Herb Schorr became the Executive Director of ISI in 1998. His aim: broadening ISI’s core strengths, networking and software engineering, to diverse technologies that could serve more public- and private-sector customers in more ways. One route would have been to create strong, but independent, silos of software and hardware expertise. Instead, Schorr sought to build cross-disciplinary synergies that could help drive relevant, complimentary IT research and early-stage development.

Schorr accordingly recruited information scientists who excelled at creating systems and prototypes, attracted funding in their respective specialties, and had abilities and insight that meshed well with colleagues in other disciplines. The result was continuous growth in research funding institute-wide, along with rapidly expanding project scale and complexity. For example, ISI’s artificial intelligence group – while substantial when Schorr arrived – became one of world’s largest and most influential under his guidance.

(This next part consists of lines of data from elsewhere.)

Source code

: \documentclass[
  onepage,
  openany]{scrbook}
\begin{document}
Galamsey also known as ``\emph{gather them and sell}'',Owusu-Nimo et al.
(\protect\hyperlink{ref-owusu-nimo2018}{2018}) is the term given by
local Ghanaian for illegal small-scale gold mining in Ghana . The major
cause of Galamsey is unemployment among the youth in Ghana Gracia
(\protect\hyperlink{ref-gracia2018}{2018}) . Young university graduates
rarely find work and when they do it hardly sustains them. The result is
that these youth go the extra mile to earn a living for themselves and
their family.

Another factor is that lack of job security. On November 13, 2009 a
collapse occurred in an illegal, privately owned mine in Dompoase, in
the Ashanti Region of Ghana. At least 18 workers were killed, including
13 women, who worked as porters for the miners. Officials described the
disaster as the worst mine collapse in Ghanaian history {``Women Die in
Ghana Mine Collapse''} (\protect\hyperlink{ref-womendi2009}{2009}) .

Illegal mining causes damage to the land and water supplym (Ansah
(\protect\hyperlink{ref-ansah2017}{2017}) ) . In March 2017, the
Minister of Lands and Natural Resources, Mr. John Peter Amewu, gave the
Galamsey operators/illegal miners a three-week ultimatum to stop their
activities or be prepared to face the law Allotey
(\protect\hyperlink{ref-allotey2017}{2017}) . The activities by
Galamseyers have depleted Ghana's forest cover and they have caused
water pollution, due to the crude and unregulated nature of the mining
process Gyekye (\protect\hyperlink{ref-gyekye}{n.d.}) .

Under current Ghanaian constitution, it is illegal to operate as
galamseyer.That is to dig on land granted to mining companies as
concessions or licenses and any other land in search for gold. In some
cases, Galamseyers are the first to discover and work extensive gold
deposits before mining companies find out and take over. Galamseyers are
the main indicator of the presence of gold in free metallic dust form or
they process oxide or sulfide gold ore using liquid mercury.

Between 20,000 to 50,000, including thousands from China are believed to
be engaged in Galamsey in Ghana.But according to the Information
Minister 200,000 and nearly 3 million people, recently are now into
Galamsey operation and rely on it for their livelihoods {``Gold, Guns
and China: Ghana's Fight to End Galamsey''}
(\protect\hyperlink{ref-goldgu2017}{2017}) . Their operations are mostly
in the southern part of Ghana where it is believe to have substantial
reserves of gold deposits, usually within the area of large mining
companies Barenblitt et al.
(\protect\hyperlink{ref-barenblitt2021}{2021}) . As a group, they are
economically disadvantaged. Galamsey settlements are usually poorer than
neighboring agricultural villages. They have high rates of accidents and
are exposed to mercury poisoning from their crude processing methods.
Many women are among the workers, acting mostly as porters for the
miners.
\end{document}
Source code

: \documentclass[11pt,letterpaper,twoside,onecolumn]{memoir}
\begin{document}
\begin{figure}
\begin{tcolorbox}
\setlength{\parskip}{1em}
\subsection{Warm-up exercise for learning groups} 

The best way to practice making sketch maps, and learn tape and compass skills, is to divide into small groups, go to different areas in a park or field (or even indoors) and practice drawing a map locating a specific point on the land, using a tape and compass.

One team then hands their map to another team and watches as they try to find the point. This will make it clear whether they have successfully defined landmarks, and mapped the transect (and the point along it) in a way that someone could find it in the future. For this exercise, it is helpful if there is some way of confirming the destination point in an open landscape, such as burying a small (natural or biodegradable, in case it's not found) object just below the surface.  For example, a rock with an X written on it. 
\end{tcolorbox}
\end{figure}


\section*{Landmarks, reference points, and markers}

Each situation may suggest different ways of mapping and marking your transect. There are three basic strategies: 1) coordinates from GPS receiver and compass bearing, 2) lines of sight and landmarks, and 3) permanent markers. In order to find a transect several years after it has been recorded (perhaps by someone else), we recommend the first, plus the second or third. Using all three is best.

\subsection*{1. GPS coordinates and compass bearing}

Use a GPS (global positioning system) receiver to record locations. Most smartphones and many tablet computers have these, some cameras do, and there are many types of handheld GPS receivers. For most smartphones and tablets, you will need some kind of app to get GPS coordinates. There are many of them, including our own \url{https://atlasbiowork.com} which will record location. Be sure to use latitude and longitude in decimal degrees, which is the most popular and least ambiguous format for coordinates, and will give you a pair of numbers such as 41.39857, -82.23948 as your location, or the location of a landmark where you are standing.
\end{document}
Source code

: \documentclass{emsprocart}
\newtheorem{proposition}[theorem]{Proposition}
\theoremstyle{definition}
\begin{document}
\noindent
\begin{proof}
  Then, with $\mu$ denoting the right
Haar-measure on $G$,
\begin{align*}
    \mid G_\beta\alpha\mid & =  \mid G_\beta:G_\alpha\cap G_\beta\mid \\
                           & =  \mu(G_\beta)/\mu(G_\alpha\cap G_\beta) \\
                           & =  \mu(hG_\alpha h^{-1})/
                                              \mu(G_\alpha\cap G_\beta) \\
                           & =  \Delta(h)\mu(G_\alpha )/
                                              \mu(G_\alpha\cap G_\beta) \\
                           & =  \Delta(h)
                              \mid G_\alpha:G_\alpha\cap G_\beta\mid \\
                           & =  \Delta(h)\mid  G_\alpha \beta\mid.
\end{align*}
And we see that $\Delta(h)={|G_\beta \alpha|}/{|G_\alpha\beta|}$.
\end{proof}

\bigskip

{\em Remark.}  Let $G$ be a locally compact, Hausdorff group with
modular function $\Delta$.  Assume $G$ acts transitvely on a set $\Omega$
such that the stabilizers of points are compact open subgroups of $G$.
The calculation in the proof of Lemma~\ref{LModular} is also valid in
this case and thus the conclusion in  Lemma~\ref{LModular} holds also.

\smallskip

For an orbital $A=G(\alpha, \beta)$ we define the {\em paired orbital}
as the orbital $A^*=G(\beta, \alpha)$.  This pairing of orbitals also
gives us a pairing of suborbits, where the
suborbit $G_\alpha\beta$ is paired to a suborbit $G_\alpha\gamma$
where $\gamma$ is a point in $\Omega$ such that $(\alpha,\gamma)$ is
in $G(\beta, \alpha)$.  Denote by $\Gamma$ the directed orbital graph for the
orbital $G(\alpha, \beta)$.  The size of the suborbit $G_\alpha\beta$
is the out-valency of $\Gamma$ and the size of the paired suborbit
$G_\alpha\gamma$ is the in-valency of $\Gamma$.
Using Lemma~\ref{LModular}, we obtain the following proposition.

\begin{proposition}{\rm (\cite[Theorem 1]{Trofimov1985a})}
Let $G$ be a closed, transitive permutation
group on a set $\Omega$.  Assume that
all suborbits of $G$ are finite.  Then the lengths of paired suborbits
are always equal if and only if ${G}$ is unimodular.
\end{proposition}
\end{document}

Other major advances included LOOM, a language and environment for constructing intelligent applications, and Soar, a cognitive architecture for developing systems that exhibit intelligent behavior (co-developed with Carnegie Mellon University and the University of Michigan.) Carl Kesselman pioneered now-standard open-source grid computing technology. ISI work also helped spawn the USC Institute for Creative Technologies, which conducts virtual reality and computer simulation research, among many other achievements, while researchers earned numerous honors and awards.